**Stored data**
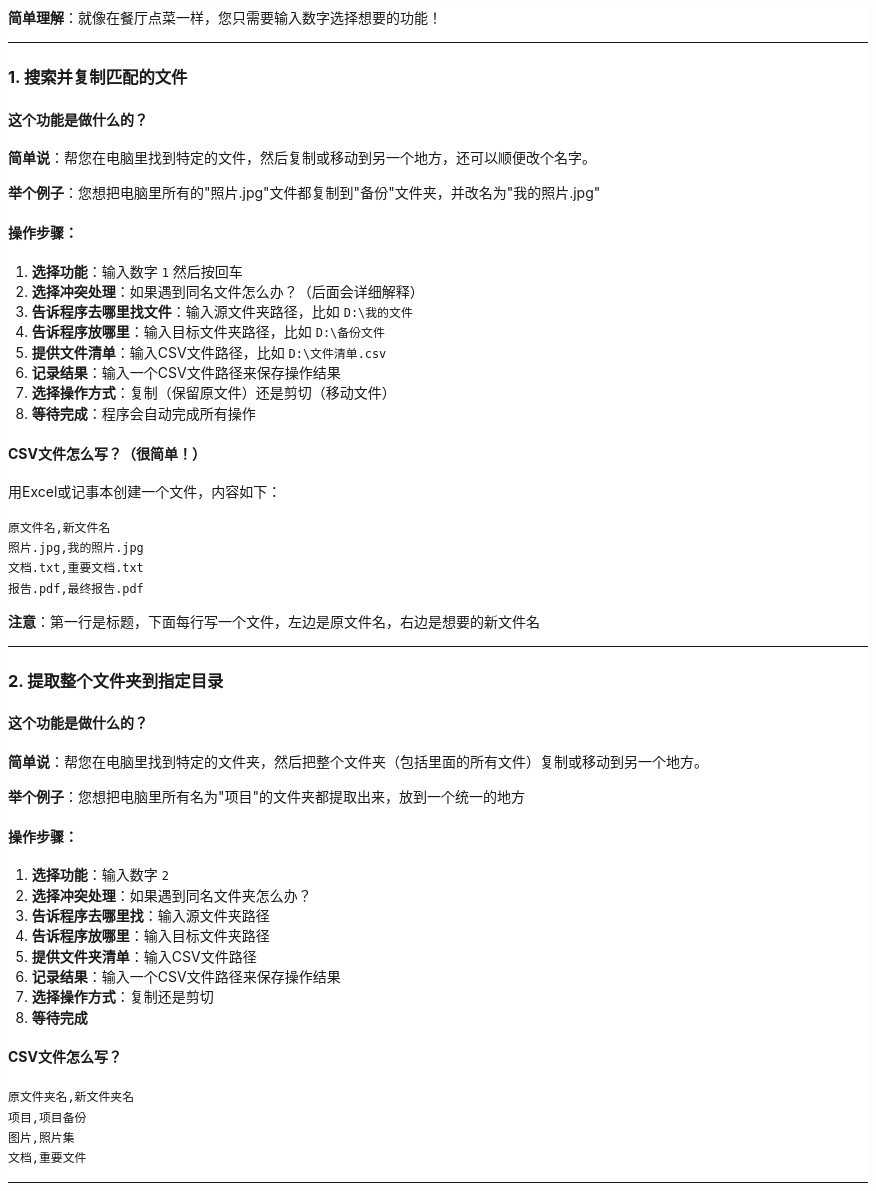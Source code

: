 **简单理解**：就像在餐厅点菜一样，您只需要输入数字选择想要的功能！

---

### 1. 搜索并复制匹配的文件

#### 这个功能是做什么的？
**简单说**：帮您在电脑里找到特定的文件，然后复制或移动到另一个地方，还可以顺便改个名字。

**举个例子**：您想把电脑里所有的"照片.jpg"文件都复制到"备份"文件夹，并改名为"我的照片.jpg"

#### 操作步骤：
1. **选择功能**：输入数字 `1` 然后按回车
2. **选择冲突处理**：如果遇到同名文件怎么办？（后面会详细解释）
3. **告诉程序去哪里找文件**：输入源文件夹路径，比如 `D:\我的文件`
4. **告诉程序放哪里**：输入目标文件夹路径，比如 `D:\备份文件`
5. **提供文件清单**：输入CSV文件路径，比如 `D:\文件清单.csv`
6. **记录结果**：输入一个CSV文件路径来保存操作结果
7. **选择操作方式**：复制（保留原文件）还是剪切（移动文件）
8. **等待完成**：程序会自动完成所有操作

#### CSV文件怎么写？（很简单！）
用Excel或记事本创建一个文件，内容如下：
```
原文件名,新文件名
照片.jpg,我的照片.jpg
文档.txt,重要文档.txt
报告.pdf,最终报告.pdf
```

**注意**：第一行是标题，下面每行写一个文件，左边是原文件名，右边是想要的新文件名

---

### 2. 提取整个文件夹到指定目录

#### 这个功能是做什么的？
**简单说**：帮您在电脑里找到特定的文件夹，然后把整个文件夹（包括里面的所有文件）复制或移动到另一个地方。

**举个例子**：您想把电脑里所有名为"项目"的文件夹都提取出来，放到一个统一的地方

#### 操作步骤：
1. **选择功能**：输入数字 `2`
2. **选择冲突处理**：如果遇到同名文件夹怎么办？
3. **告诉程序去哪里找**：输入源文件夹路径
4. **告诉程序放哪里**：输入目标文件夹路径
5. **提供文件夹清单**：输入CSV文件路径
6. **记录结果**：输入一个CSV文件路径来保存操作结果
7. **选择操作方式**：复制还是剪切
8. **等待完成**

#### CSV文件怎么写？
```
原文件夹名,新文件夹名
项目,项目备份
图片,照片集
文档,重要文件
```

---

**Exercise brief**
Whenever a line of the data includes the word "选择冲突处理", show that line in full.

**Written response**
2. **选择冲突处理**：如果遇到同名文件怎么办？（后面会详细解释）
2. **选择冲突处理**：如果遇到同名文件夹怎么办？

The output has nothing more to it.